In short: all companies! It is rather rare to be perfect from the get go, and no matter where you start, experimentation helps you reach your goals in a very systematic and data-driven manner.
How should you experiment?
Know what you want to know (ideally keep it simple): Formulate Testable Hypothesis! A null hypothesis and an alternative hypothesis are mutually exclusive. If one is true, the other one is false. And on top of that, it has to be measurable. The decision criteria to find or not to find a difference between treatment and control is what should show up in both the hypotheses.
Develop a testing framework: A testing framework is about RnR, prioritisation of tests you want to run, what can be tested with alternative methods (f ex causal impact), but also how to make decisions if a test is a success or a failure (measurement framework).
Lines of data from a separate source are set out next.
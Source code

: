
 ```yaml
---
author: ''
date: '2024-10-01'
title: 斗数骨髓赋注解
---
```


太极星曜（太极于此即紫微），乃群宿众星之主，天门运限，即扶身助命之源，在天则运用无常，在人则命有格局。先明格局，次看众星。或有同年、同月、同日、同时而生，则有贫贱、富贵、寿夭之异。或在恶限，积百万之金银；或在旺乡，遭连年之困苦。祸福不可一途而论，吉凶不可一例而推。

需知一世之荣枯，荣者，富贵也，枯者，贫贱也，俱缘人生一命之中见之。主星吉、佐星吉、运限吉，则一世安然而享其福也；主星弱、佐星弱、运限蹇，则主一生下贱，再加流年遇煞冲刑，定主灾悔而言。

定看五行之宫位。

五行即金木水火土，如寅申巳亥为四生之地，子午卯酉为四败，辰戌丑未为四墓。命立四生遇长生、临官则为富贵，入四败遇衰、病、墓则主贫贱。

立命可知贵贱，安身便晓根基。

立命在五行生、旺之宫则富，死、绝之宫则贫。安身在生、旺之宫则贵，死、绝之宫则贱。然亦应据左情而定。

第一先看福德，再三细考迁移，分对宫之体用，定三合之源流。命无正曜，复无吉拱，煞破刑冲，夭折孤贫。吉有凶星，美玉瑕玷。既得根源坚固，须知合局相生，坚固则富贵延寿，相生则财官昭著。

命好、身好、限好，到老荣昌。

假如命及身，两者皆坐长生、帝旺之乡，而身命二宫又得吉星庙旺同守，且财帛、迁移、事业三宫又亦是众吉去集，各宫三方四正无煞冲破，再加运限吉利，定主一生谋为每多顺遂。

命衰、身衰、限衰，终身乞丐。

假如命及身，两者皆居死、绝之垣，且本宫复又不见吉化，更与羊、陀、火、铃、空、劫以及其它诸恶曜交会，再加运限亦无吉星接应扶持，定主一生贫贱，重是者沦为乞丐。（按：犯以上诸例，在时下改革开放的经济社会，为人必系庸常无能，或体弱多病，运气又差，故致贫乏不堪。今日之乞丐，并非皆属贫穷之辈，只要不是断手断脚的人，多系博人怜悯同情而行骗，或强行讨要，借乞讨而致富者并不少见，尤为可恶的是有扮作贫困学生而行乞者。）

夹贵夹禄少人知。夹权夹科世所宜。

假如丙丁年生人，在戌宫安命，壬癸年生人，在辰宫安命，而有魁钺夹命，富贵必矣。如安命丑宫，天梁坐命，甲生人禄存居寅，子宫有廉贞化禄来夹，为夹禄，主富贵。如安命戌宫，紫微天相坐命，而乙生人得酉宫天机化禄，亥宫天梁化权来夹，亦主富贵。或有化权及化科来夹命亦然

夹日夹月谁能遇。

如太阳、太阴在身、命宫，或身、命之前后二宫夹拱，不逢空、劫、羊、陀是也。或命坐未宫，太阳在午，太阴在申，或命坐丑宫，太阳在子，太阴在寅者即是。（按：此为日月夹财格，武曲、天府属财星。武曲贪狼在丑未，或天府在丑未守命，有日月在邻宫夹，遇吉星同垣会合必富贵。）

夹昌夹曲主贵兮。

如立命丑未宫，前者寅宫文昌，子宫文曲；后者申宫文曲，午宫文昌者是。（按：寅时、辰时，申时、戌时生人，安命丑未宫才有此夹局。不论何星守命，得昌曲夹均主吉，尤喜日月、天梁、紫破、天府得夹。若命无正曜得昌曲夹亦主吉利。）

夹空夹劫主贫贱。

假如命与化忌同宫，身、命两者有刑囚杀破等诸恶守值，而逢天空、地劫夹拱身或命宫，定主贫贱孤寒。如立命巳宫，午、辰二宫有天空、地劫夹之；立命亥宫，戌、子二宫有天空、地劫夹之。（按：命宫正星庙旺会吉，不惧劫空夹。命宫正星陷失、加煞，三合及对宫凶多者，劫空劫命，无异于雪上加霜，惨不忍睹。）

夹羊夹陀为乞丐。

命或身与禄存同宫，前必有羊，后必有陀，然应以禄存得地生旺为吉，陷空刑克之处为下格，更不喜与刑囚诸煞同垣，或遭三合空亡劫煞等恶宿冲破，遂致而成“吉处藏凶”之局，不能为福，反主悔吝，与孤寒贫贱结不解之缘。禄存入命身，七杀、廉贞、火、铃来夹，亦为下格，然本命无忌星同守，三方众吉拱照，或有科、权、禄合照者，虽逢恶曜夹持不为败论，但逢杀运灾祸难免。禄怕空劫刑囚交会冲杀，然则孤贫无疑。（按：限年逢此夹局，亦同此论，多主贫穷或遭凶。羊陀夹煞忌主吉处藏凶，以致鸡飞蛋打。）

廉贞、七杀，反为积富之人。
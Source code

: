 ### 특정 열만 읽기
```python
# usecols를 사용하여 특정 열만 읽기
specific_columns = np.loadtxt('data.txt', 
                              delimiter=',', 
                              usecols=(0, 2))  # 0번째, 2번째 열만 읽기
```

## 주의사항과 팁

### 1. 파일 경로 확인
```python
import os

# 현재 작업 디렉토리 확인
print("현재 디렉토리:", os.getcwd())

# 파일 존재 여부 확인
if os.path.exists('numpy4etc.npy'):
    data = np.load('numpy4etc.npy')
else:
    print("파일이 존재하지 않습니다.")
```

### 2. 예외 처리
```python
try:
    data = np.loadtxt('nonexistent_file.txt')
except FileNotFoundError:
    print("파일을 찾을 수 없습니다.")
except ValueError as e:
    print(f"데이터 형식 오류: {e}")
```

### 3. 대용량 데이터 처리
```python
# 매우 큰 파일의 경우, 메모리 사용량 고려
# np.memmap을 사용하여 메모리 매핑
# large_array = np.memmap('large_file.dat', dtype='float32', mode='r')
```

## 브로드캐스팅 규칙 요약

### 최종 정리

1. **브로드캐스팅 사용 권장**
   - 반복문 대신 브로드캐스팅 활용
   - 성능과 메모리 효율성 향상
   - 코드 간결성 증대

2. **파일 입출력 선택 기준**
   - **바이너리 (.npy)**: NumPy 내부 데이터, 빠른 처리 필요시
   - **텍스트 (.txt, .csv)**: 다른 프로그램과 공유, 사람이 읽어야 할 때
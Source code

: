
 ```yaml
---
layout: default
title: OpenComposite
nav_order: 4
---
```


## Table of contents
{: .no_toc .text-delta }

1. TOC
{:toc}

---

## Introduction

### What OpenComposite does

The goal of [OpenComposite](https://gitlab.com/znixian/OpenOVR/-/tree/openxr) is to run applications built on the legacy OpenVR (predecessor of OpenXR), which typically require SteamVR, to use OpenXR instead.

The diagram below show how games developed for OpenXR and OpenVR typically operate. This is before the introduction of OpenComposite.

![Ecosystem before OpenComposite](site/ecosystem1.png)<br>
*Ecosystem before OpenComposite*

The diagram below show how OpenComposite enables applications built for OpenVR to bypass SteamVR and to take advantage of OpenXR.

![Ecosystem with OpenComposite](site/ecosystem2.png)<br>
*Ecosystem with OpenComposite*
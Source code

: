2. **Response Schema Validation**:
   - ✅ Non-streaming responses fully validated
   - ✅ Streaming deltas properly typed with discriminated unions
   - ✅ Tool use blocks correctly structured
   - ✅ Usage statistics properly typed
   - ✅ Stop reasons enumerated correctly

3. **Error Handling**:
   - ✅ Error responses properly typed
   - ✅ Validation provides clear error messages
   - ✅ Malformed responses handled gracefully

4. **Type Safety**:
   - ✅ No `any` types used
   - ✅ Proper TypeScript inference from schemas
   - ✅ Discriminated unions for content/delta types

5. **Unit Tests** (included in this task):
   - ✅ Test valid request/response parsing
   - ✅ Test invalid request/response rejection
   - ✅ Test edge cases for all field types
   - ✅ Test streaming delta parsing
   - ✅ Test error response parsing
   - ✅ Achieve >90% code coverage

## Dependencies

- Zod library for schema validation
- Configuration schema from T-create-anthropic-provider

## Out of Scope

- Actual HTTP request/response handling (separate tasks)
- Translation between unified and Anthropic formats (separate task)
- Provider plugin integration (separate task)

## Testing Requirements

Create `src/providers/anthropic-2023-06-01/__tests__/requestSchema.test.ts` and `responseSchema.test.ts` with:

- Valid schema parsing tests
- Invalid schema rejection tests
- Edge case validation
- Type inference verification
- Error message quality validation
Every experiment comes at a cost, the direct cost of running it with all the resources necessary, but also an opportunity cost as an Economist would say: what would have been the value of not having run the experiment. That requires, of course, a framework allowing to prioritise hypotheses for testing.
Act upon the results, even if you don’t like them. Could be that you are ready to implement a new feature, maybe the test raised another question you would like to investigate, or maybe the test clearly indicated to drop whatever idea was up for the test. Act on the result.
Create a culture around experimentation: if you run experiments, but do not act upon the results, your employees will ask themselves why they should use their time on experimentation at all. Encourage decision-making based on data rather than intuition. Or put your intuitions to the test, if your intuition was wrong, own it, celebrate failures in experimentation and embrace them as a learning. And most importantly: don’t rest on your knowledge you acquired one day, continue experimenting, never stop learning.
There you have it – Experimentation replaces decision-making based on intuition, or can also complement data-science projects.